§ **WHAT YOU ARE ASKED TO DO**
The lines to repeat are those below from the one containing "The name of those" down to the one containing "into remote links.", both included; reproduce them exactly and nothing else.
::::
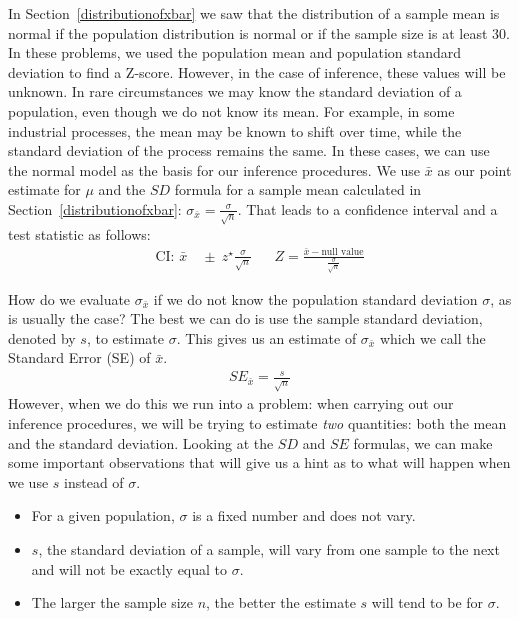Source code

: In Section~\ref{distributionofxbar} we saw that the distribution of a sample mean is normal if the population distribution is normal or if the sample size is at least 30. In these problems, we used the population mean and population standard deviation to find a Z-score. However, in the case of inference, these values will be unknown. In rare circumstances we may know the standard deviation of a population, even though we do not know its mean. For example, in some industrial processes, the mean may be known to shift over time, while the standard deviation of the process remains the same. In these cases, we can use the normal model as the basis for our inference procedures. We use $\bar{x}$ as our point estimate for $\mu$ and the $SD$ formula for a sample mean calculated in Section~\ref{distributionofxbar}: $\sigma_{\bar{x}} =\frac{\sigma}{\sqrt{n}}$.  That leads to a confidence interval and a test statistic as follows:
\begin{align*}
\text{CI:  } \bar{x} &\ \pm \ z^{\star}\frac{\sigma}{\sqrt{n}}
&&Z = \frac{\bar{x} - \text{null value}}{\frac{\sigma}{\sqrt{n}}}
\end{align*}

How do we evaluate $\sigma_{\bar{x}}$ if we do not know the population standard deviation $\sigma$, as is usually the case?  The best we can do is use the sample standard deviation, denoted by $s$, to estimate $\sigma$.  This gives us an estimate of $\sigma_{\bar{x}}$ which we call the Standard Error (SE) of $\bar{x}$.
\begin{align*}
SE_{\bar{x}}= \frac{s}{\sqrt{n}}
\end{align*}
However, when we do this we run into a problem:  when carrying out our inference procedures, we will be trying to estimate \emph{two} quantities: both the mean and the standard deviation. Looking at the $SD$ and $SE$ formulas, we can make some important observations that will give us a hint as to what will happen when we use $s$ instead of $\sigma$.
\begin{itemize}
\setlength{\itemsep}{0mm}
\item For a given population, $\sigma$ is a fixed number and does not vary.
\item $s$, the standard deviation of a sample, will vary from one sample to the next and will not be exactly equal to $\sigma$.
\item The larger the sample size $n$, the better the estimate $s$ will tend to be for $\sigma$.
\end{itemize}

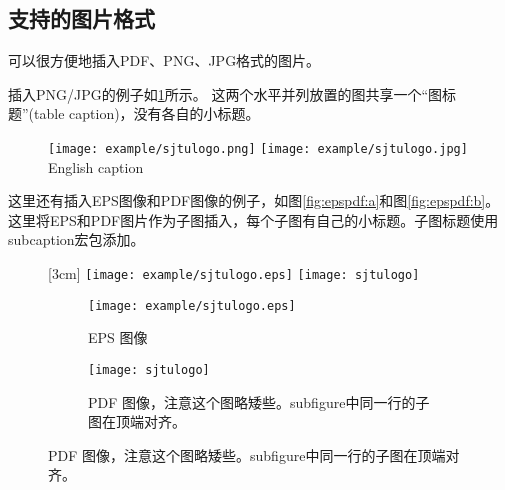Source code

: \subsection{支持的图片格式}
\label{sec:imageformat}

\XeTeX 可以很方便地插入PDF、PNG、JPG格式的图片。

插入PNG/JPG的例子如\ref{fig:SRR}所示。
这两个水平并列放置的图共享一个“图标题”(table caption)，没有各自的小标题。

\begin{figure}[!htp]
  \centering
  \texttt{[image: example/sjtulogo.png]}
  \hspace{1cm}
  \texttt{[image: example/sjtulogo.jpg]}
    {English caption}
  \label{fig:SRR}
\end{figure}

这里还有插入EPS图像和PDF图像的例子，如图\ref{fig:epspdf:a}和图\ref{fig:epspdf:b}。这里将EPS和PDF图片作为子图插入，每个子图有自己的小标题。子图标题使用subcaption宏包添加。

\begin{figure}[!htp]
  \centering
  [3cm] %
    {\texttt{[image: example/sjtulogo.eps]}}
  \hspace{4em}
    {\texttt{[image: sjtulogo]}}
  \label{fig:pdfeps-subcaptionbox}
\end{figure}

\begin{figure}[!htp]
  \centering
  \begin{subfigure}{2.5cm}
    \centering
    \texttt{[image: example/sjtulogo.eps]}
    \caption{EPS 图像}
  \end{subfigure}
  \hspace{4em}
  \begin{subfigure}{0.4\textwidth}
    \centering
    \texttt{[image: sjtulogo]}
    \caption{PDF 图像，注意这个图略矮些。subfigure中同一行的子图在顶端对齐。}
  \end{subfigure}
  \label{fig:pdfeps-subfigure}
\end{figure}

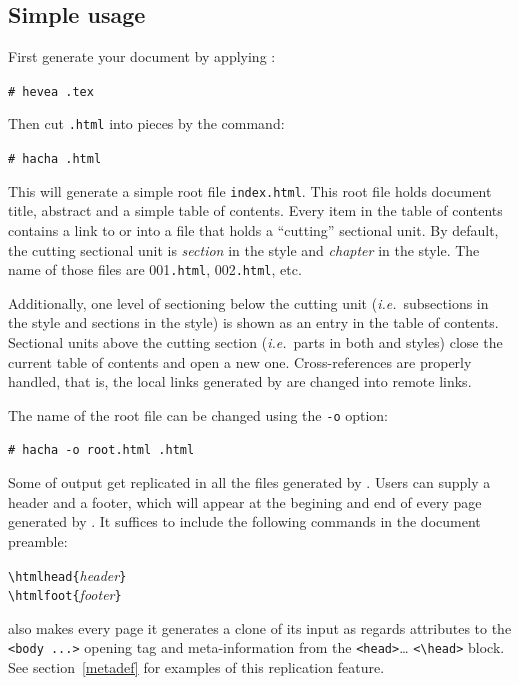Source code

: \subsection{Simple usage}
First generate your {\html} document by applying \hevea{}:
\begin{flushleft}
\texttt{\# hevea }\texttt{.tex}
\end{flushleft}
Then cut \texttt{.html} into pieces by the command:
\begin{flushleft}
\texttt{\# hacha }\texttt{.html}
\end{flushleft}
This will generate a simple root file
\texttt{index.html}.
This root file holds document title, abstract and a simple table of
contents.
Every item in the table of contents contains a link to or into a file
that holds a ``cutting'' sectional unit.
By default, the cutting sectional unit is {\em section} in the
 style and {\em chapter} in the 
style.
The name of those files are 001\texttt{.html},
002\texttt{.html}, etc.

Additionally, one level of sectioning below the cutting unit
(\emph{i.e.}\ subsections in the  style and sections in the
 style) is shown
as an entry in the table of contents.
Sectional units above the cutting section (\emph{i.e.}\ parts in both
 and  styles) close the current table
of contents and open a new one.
Cross-references are properly handled, that is, the local links generated by
\hevea{} are changed into remote links.

The name of the root  file can be changed using the
\verb+-o+ option:
\begin{flushleft}
\texttt{\# hacha -o root.html }\texttt{.html}
\end{flushleft}


Some of \hevea{} output get replicated in all the files generated by
\hacha{}.
\label{html:footer}%
Users can supply a header and a footer, which  will appear at the
begining and end of every page generated by \hacha{}. It suffices to
include the following commands in the document preamble:
\begin{flushleft}
\quad\verb+\htmlhead{+\textit{header}\verb+}+\\
\quad\verb+\htmlfoot{+\textit{footer}\verb+}+
\end{flushleft}

\hacha{} also makes every page it generates a clone of its input as
regards attributes to the \verb+<body ...>+ opening tag and
meta-information from the \verb+<head>+\ldots{} \verb+<\head>+
block. See section~\ref{metadef} for examples of this replication
feature.

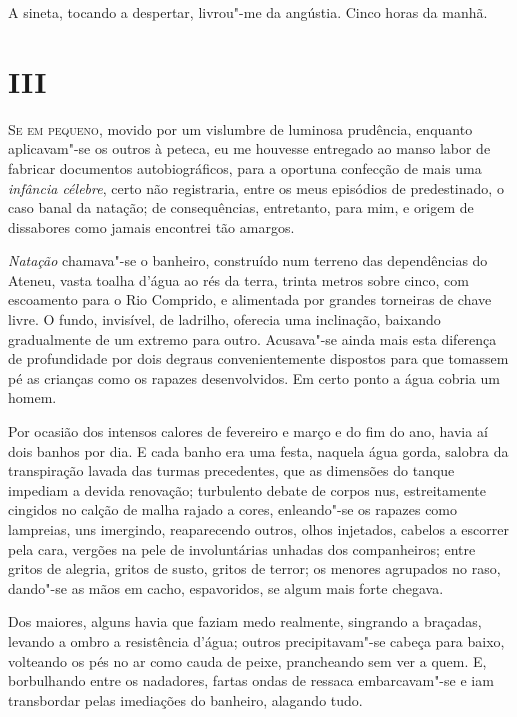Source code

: A sineta, tocando a despertar, livrou"-me
da angústia. Cinco horas da manhã. 

\section{III}

\noindent\textsc{Se em pequeno}, movido por um vislumbre de luminosa prudência, enquanto
aplicavam"-se os outros à peteca, eu me houvesse entregado ao manso
labor de fabricar documentos autobiográficos, para a oportuna confecção
de mais uma \textit{infância célebre}, certo não registraria, entre os meus
episódios de predestinado, o caso banal da natação; de consequências,
entretanto, para mim, e origem de dissabores como jamais encontrei tão amargos.
 
\textit{Natação} chamava"-se o banheiro, construído num terreno das dependências do 
Ateneu, vasta toalha d'água ao rés da terra, trinta metros sobre cinco, 
com escoamento para o Rio Comprido, e alimentada por grandes torneiras de
chave livre. O fundo, invisível, de ladrilho, oferecia uma inclinação,
baixando gradualmente de um extremo para outro. Acusava"-se ainda mais
esta diferença de profundidade por dois degraus convenientemente
dispostos para que tomassem pé as crianças como os rapazes
desenvolvidos. Em certo ponto a água cobria um homem. 


Por ocasião dos
intensos calores de fevereiro e março e do fim do ano, havia aí dois
banhos por dia. E cada banho era uma festa, naquela água gorda, salobra
da transpiração lavada das turmas precedentes, que as dimensões do
tanque impediam a devida renovação; turbulento debate de corpos nus,
estreitamente cingidos no calção de malha rajado a cores, enleando"-se
os rapazes como lampreias, uns imergindo, reaparecendo outros, olhos
injetados, cabelos a escorrer pela cara, vergões na pele de
involuntárias unhadas dos companheiros; entre gritos de alegria, gritos
de susto, gritos de terror; os menores agrupados no raso, dando"-se as
mãos em cacho, espavoridos, se algum mais forte chegava. 


Dos maiores, alguns havia que faziam medo realmente, singrando a braçadas, 
levando a ombro a resistência d'água; outros precipitavam"-se cabeça para baixo,
volteando os pés no ar como cauda de peixe, prancheando sem ver a quem.
E, borbulhando entre os nadadores, fartas ondas de ressaca
embarcavam"-se e iam transbordar pelas imediações do banheiro,
alagando tudo. 

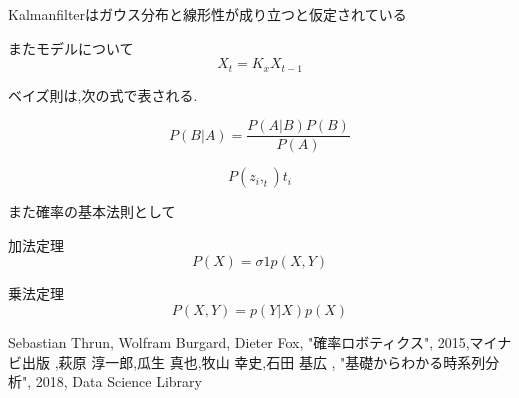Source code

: \documentclass[12pt]{jsarticle}
\begin{document}
Kalmanfilterはガウス分布と線形性が成り立つと仮定されている

またモデルについて
\begin{equation}
  X_t=K_xX_{t-1}
\end{equation}

ベイズ則は,次の式で表される.

\begin{equation}
  P(B|A) = \frac{P(A|B)P(B)}{P(A)}
\end{equation}

\begin{equation}
 P(z_i,_t){t_i}
\end{equation}

また確率の基本法則として

加法定理
\begin{equation}
  P(X)=\sigma{1}{p(X,Y)}
\end{equation}

乗法定理
\begin{equation}
  P(X,Y)=p(Y|X)p(X)
\end{equation}

\begin{thebibliography}{9}
  Sebastian Thrun, Wolfram Burgard, Dieter Fox, "確率ロボティクス", 2015,マイナビ出版 
  ,萩原 淳一郎,瓜生 真也,牧山 幸史,石田 基広 , "基礎からわかる時系列分析", 2018, Data Science Library
\end{thebibliography}
\end{document}
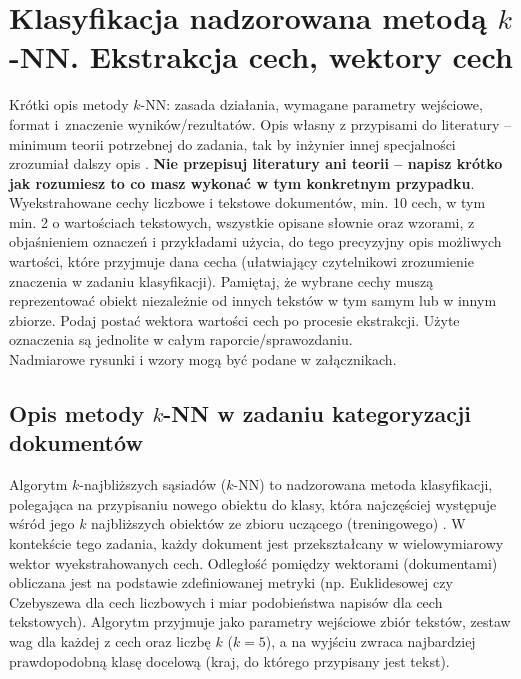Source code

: \documentclass{article}
\begin{document}
\section{Klasyfikacja nadzorowana metodą $k$-NN.  Ekstrakcja cech, wektory cech}
Krótki opis metody $k$-NN: zasada działania, wymagane parametry wejściowe, format
i~znaczenie wyników/rezultatów. Opis własny z przypisami do literatury -- minimum
teorii potrzebnej do zadania, tak by inżynier innej specjalności zrozumiał dalszy
opis \cite{tadeusiewicz90}. {\bf Nie przepisuj literatury ani teorii -- napisz krótko jak
rozumiesz to co masz wykonać w tym konkretnym przypadku}.\\

Wyekstrahowane cechy liczbowe i tekstowe dokumentów, min. 10 cech, w tym min. 2
o wartościach tekstowych, wszystkie
opisane słownie oraz wzorami, z objaśnieniem oznaczeń i przykładami użycia, do
tego precyzyjny opis możliwych wartości, które przyjmuje dana cecha (ułatwiający
czytelnikowi zrozumienie znaczenia w zadaniu klasyfikacji). Pamiętaj, że wybrane
cechy muszą reprezentować obiekt niezależnie od innych tekstów w tym samym lub w
innym zbiorze. Podaj postać wektora wartości cech po procesie ekstrakcji. Użyte oznaczenia są jednolite w całym
raporcie/sprawozdaniu. \\
\indent Nadmiarowe rysunki i wzory mogą być podane w załącznikach. \\

\subsection{Opis metody $k$-NN w zadaniu kategoryzacji dokumentów}
Algorytm $k$-najbliższych sąsiadów ($k$-NN) to nadzorowana metoda klasyfikacji, polegająca na przypisaniu nowego obiektu do klasy, która najczęściej występuje wśród jego $k$ najbliższych obiektów ze zbioru uczącego (treningowego) \cite{tadeusiewicz90}. W kontekście tego zadania, każdy dokument jest przekształcany w wielowymiarowy wektor wyekstrahowanych cech.
Odległość pomiędzy wektorami (dokumentami) obliczana jest na podstawie zdefiniowanej metryki (np. Euklidesowej czy Czebyszewa dla cech liczbowych i miar podobieństwa napisów dla cech tekstowych). Algorytm przyjmuje jako parametry wejściowe zbiór tekstów, zestaw wag dla każdej z cech oraz liczbę $k$ ($k=5$), a na wyjściu zwraca najbardziej prawdopodobną klasę docelową (kraj, do którego przypisany jest tekst).
\end{document}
::::
§ **OUTPUT OF THE TASK**
The name of those files are 001\texttt{.html},
002\texttt{.html}, etc.

Additionally, one level of sectioning below the cutting unit
(\emph{i.e.}\ subsections in the  style and sections in the
 style) is shown
as an entry in the table of contents.
Sectional units above the cutting section (\emph{i.e.}\ parts in both
 and  styles) close the current table
of contents and open a new one.
Cross-references are properly handled, that is, the local links generated by
\hevea{} are changed into remote links.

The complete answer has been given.